§ **Problem requirements**: Please reproduce each of the following entries exactly.

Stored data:
☆ ☆ ☆ ☆ ☆
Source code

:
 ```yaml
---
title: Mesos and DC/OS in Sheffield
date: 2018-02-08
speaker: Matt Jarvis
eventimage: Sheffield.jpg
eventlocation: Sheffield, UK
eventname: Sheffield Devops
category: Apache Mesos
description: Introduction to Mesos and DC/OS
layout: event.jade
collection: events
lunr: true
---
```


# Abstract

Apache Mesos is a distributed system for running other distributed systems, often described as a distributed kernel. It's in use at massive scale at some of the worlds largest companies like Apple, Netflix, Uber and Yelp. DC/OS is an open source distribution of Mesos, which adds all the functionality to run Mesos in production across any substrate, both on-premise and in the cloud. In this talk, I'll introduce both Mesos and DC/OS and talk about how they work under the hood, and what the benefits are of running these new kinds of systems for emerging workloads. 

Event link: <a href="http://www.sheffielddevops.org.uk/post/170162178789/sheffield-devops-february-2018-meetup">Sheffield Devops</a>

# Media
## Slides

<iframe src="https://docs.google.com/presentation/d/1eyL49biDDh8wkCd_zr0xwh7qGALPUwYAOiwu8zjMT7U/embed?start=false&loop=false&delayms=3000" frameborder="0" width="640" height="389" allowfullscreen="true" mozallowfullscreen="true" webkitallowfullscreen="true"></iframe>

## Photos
☆ ☆ ☆ ☆ ☆
§ **Finished task**:
Source code

:
 ```yaml
---
title: Mesos and DC/OS in Sheffield
date: 2018-02-08
speaker: Matt Jarvis
eventimage: Sheffield.jpg
eventlocation: Sheffield, UK
eventname: Sheffield Devops
category: Apache Mesos
description: Introduction to Mesos and DC/OS
layout: event.jade
collection: events
lunr: true
---
```


# Abstract

Apache Mesos is a distributed system for running other distributed systems, often described as a distributed kernel. It's in use at massive scale at some of the worlds largest companies like Apple, Netflix, Uber and Yelp. DC/OS is an open source distribution of Mesos, which adds all the functionality to run Mesos in production across any substrate, both on-premise and in the cloud. In this talk, I'll introduce both Mesos and DC/OS and talk about how they work under the hood, and what the benefits are of running these new kinds of systems for emerging workloads. 

Event link: <a href="http://www.sheffielddevops.org.uk/post/170162178789/sheffield-devops-february-2018-meetup">Sheffield Devops</a>

# Media
## Slides

<iframe src="https://docs.google.com/presentation/d/1eyL49biDDh8wkCd_zr0xwh7qGALPUwYAOiwu8zjMT7U/embed?start=false&loop=false&delayms=3000" frameborder="0" width="640" height="389" allowfullscreen="true" mozallowfullscreen="true" webkitallowfullscreen="true"></iframe>

## Photos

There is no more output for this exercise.